Given data: Begin

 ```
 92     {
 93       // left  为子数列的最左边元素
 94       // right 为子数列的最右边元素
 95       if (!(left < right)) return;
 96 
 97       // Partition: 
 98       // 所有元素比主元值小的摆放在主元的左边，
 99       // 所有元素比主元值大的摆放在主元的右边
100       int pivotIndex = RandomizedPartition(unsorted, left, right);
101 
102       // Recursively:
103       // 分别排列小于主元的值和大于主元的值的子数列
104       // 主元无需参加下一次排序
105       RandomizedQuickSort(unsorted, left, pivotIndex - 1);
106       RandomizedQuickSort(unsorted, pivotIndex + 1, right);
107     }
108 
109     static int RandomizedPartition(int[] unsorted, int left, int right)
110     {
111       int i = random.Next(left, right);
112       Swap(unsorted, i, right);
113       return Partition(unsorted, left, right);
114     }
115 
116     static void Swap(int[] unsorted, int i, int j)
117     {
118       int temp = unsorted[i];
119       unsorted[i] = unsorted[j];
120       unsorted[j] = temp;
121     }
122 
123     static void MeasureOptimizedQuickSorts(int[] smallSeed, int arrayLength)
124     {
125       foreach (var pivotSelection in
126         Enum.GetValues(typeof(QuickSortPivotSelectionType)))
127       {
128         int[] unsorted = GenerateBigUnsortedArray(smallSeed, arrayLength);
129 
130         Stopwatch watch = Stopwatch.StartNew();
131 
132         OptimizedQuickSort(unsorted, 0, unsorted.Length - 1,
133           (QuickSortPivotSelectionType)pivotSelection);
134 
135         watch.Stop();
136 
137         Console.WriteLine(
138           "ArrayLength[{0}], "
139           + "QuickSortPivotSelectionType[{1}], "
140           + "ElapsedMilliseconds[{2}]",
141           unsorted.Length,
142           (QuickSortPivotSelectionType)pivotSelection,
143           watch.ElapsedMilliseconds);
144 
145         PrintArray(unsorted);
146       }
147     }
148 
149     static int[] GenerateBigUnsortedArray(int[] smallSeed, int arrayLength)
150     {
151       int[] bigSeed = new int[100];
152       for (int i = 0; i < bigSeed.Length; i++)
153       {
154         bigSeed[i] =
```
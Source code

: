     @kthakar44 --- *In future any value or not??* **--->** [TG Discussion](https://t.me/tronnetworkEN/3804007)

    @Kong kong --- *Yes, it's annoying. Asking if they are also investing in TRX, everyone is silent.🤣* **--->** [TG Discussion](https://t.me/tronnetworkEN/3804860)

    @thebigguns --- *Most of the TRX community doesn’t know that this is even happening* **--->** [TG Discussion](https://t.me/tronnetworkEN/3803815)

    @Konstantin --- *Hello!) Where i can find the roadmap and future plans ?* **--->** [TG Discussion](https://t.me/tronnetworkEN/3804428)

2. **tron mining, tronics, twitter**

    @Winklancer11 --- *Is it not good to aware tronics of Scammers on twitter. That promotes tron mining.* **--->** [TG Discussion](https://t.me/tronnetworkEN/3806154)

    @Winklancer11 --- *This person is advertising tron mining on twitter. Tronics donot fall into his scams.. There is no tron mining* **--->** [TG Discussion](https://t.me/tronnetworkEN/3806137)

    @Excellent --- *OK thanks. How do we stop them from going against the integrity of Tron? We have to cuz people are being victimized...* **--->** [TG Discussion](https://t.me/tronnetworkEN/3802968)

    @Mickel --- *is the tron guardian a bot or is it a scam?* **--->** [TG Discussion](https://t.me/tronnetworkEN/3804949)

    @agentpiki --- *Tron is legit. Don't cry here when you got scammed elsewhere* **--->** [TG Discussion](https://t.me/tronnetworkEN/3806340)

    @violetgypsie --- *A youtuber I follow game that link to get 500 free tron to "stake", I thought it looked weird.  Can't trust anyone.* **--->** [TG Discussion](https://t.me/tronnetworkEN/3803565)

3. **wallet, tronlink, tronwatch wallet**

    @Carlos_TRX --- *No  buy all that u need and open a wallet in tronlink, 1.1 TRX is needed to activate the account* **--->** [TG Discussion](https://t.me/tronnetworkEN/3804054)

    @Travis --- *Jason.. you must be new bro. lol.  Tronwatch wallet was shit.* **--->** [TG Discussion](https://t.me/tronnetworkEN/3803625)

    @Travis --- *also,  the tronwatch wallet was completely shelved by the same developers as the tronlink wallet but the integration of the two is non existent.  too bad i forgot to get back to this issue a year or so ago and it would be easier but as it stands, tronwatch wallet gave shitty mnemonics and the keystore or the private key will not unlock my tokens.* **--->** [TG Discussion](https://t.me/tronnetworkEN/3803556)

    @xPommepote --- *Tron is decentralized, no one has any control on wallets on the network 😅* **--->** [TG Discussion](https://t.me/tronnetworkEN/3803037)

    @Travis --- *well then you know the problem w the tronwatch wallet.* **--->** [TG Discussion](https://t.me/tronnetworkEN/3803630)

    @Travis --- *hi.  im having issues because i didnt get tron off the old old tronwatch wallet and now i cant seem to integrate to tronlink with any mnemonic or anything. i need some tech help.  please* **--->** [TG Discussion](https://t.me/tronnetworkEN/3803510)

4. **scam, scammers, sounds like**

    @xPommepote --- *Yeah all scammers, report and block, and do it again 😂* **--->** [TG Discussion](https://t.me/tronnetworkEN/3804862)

Given data: End

→ **Brief**: Count the lines of the records that include the word "tronlink". Give the number by itself.

→ **Result for this task**: 4